Doing God's will doesn't always feel good. Sometimes, I'd rather just stay home by myself and not answer the phone or doorbell. I'd rather not drive in the dark, on the ice, to meet with a sponsee. I'd rather not adjust my attitude, put on a smile, and drive across town for a pre-Christmas get-together with my children and granddaughter (even though I love them dearly).
I'd rather not be on the road again, first to my parents' for another pre-Christmas thing with my sister and nieces; second to my mother-in-law's to help her move and then partake in a family reunion on Christmas Day. I'm not in the mood to be helpful or merry; neither am I feeling well physically; so I'd rather not show up.
But I will. Because I know it is God's will for me to be there for others. If I've learned nothing else this year, it's that my presence on this earth actually matters to other people - friends, family, sponsees, and sponsors. And if I allow myself to reach out to them in small but significant ways, I will be blessed with that feeling of being connected that got shut off when I was a child.

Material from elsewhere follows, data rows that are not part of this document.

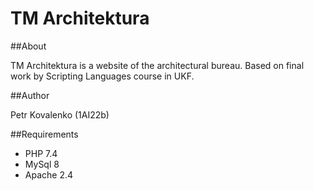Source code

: TM Architektura
===

##About

TM Architektura is a website of the architectural bureau. Based on final work by Scripting Languages course in UKF.

##Author

Petr Kovalenko (1AI22b)

##Requirements

- PHP 7.4
- MySql 8
- Apache 2.4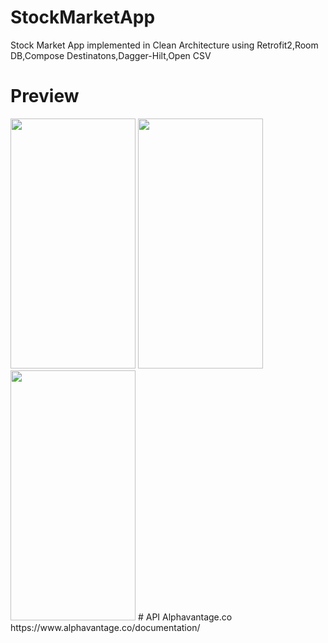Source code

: # StockMarketApp
Stock Market App implemented in Clean Architecture using Retrofit2,Room DB,Compose Destinatons,Dagger-Hilt,Open CSV
# Preview
<img src="https://user-images.githubusercontent.com/85928543/229763405-b7cf7b39-110e-4210-b17b-3dd1e2a09083.jpg" data-canonical-src="https://user-images.githubusercontent.com/85928543/229763405-b7cf7b39-110e-4210-b17b-3dd1e2a09083.jpg" width="200" height="400" />
<img src="https://user-images.githubusercontent.com/85928543/229763433-95c5a0ab-4cce-4e79-b110-d28b5acbb902.jpg" data-canonical-src="https://user-images.githubusercontent.com/85928543/229763433-95c5a0ab-4cce-4e79-b110-d28b5acbb902.jpg" width="200" height="400" />
<img src="https://user-images.githubusercontent.com/85928543/229763457-3eef46ed-87e2-4ecd-912e-9ccc4a1f9edd.jpg" data-canonical-src="https://user-images.githubusercontent.com/85928543/229763457-3eef46ed-87e2-4ecd-912e-9ccc4a1f9edd.jpg" width="200" height="400" />
#  API Alphavantage.co
https://www.alphavantage.co/documentation/
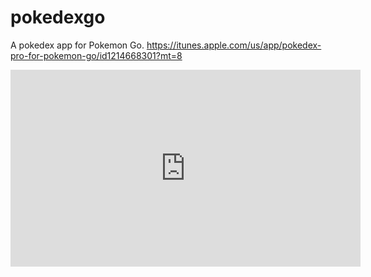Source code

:# pokedexgo
A pokedex app for Pokemon Go. https://itunes.apple.com/us/app/pokedex-pro-for-pokemon-go/id1214668301?mt=8

<iframe width="560" height="315" src="https://www.youtube.com/embed/GE4PaN-3BDs" frameborder="0" allowfullscreen></iframe>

Instead of feeling all alone, that anyone I love and depend upon will disappear, I will realize and internalize that I am part of a family, albeit imperfect, as well as my Al-Anon family which is infinite, always changing and growing. I am indeed blessed. And so it is with gratitude that I press on, doing God's will for my life even when I don't feel like it.
Chances are that my feelings will change as I add memories to my mental scrapbook:
-my sponsee's adorable baby gobbling down cereal
-my granddaughter saying "baby" in a southern-type accent
-an intimate conversation with my spouse about the meaning of Christmas
-the unexpected discovery of a Canadian sitcom while watching TV in our motel room
-and now, the time to take the dog for a walk before brunch with an old college friend...
Even if I don't feel like showering, getting dressed, and packing up again, doing so is doing God's will. Showing up for life is doing God's will. It's as simple as that.